William Ripley, the light-keeper, and his assistant, were both good hunters. They had plenty of time during daylight to make long excursions along the beach, and through the pine woods, and they often brought home a hog or two. They were worried at the visits from the strange animal who left footprints like those of a dog, and who kept always well out of sight after his first visits, when a glimpse of yellow had flashed through the darkness, giving something tangible to fire at. They had seen the vessel come ashore on the outer shoals, some twelve miles away, and had seen her gradually break up without being able to lend a hand at saving her crew. Nothing had washed on the beach that had signs of life, and it had never occurred to them that a yellow dog had been a survivor of that tragedy. The wreck had been visited afterwards, and the vessel’s name discovered, but nothing was ever heard of the men who had manned her, and who had evidently gone to the port of missing ships. Their interest in the matter ended after getting a few fathoms of line and a bit of iron-work, and the shifting sands of the treacherous Frying Pan soon swallowed up all trace of the disaster.
But ducks and geese were scarce and valuable. There was a thief abroad, and something must be done. The cold weather was approaching, and already frost had turned the leaves of some of the trees. Soon a slight fall of snow announced that winter was upon the coast in earnest.

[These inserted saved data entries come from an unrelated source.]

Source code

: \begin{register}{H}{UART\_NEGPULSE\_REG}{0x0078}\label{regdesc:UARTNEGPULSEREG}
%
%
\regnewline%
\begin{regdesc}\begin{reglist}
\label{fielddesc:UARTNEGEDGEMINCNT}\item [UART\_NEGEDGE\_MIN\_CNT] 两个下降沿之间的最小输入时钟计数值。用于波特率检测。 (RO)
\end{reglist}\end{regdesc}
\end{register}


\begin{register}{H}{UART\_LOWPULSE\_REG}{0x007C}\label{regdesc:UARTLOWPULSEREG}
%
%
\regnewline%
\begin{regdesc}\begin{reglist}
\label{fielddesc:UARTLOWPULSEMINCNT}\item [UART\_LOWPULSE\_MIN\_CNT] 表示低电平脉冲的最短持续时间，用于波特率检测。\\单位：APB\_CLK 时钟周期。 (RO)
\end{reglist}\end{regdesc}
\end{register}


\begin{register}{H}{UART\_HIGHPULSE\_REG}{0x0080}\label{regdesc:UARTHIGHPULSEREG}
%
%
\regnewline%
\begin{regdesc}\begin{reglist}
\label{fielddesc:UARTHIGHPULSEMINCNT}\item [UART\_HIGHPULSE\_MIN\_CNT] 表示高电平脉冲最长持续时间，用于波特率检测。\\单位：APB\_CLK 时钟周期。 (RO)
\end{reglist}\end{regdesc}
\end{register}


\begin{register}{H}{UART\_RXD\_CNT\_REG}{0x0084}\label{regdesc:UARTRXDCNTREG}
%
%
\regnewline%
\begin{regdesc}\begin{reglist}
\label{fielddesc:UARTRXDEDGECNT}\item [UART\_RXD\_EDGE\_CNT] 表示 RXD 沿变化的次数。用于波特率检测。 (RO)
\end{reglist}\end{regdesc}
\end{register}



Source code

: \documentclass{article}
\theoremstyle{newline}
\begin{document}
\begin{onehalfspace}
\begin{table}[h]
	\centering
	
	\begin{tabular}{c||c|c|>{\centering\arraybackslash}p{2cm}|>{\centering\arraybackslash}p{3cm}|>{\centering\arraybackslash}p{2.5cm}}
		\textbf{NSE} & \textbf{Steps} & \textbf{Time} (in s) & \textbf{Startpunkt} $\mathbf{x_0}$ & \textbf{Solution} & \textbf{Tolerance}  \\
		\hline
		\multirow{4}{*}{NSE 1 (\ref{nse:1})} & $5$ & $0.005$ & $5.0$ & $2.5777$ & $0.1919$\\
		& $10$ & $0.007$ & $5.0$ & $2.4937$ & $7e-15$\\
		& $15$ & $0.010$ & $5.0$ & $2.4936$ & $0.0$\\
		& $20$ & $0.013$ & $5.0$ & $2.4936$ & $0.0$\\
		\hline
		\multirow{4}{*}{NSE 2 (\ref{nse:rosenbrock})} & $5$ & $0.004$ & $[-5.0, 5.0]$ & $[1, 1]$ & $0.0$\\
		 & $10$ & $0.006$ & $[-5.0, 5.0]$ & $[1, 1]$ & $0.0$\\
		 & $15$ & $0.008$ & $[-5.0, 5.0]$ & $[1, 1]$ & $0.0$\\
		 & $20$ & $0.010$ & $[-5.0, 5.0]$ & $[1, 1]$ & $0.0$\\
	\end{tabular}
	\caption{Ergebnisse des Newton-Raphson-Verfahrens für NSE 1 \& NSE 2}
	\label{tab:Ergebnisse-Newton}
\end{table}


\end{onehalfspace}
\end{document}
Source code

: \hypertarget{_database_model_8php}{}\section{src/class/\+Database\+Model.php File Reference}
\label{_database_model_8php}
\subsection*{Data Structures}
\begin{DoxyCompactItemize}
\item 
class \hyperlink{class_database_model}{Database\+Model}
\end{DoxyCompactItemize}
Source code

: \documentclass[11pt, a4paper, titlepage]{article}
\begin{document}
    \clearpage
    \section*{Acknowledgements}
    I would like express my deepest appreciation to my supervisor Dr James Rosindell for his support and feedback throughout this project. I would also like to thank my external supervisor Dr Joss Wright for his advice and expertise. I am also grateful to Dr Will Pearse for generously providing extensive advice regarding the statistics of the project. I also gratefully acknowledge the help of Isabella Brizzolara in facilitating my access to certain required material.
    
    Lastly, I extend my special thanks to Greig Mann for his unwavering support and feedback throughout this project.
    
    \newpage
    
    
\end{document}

The cold was hard upon the outcast. His thin hair was but poor protection against the wind, and the food of the creeks was disappearing. He was getting more and more savage and desperate, and the great eye that shone above him through the blackness was attractive, for it showed where there lay plenty. Often, when the gale blew from the northward, and the weather was thick, the wild ducks and geese came rushing down the wind and headed for the eye that shone so brightly in the night. It had a peculiar dazzling fascination for them, and they would go driving at it with a rush of a hundred miles an hour, only to find too late that it was surrounded by a heavy wire net. Then, before they could swerve off, they were upon it with a terrific smash. Headlong into the iron meshes they would drive until, flattened and distorted lumps of flesh and feathers, they would go tumbling down to the ground beneath. In the morning the keeper would see traces of their feathers and sometimes a duck or two, but more often he saw the footprints of the strange animal that so resembled either a dog or wolf.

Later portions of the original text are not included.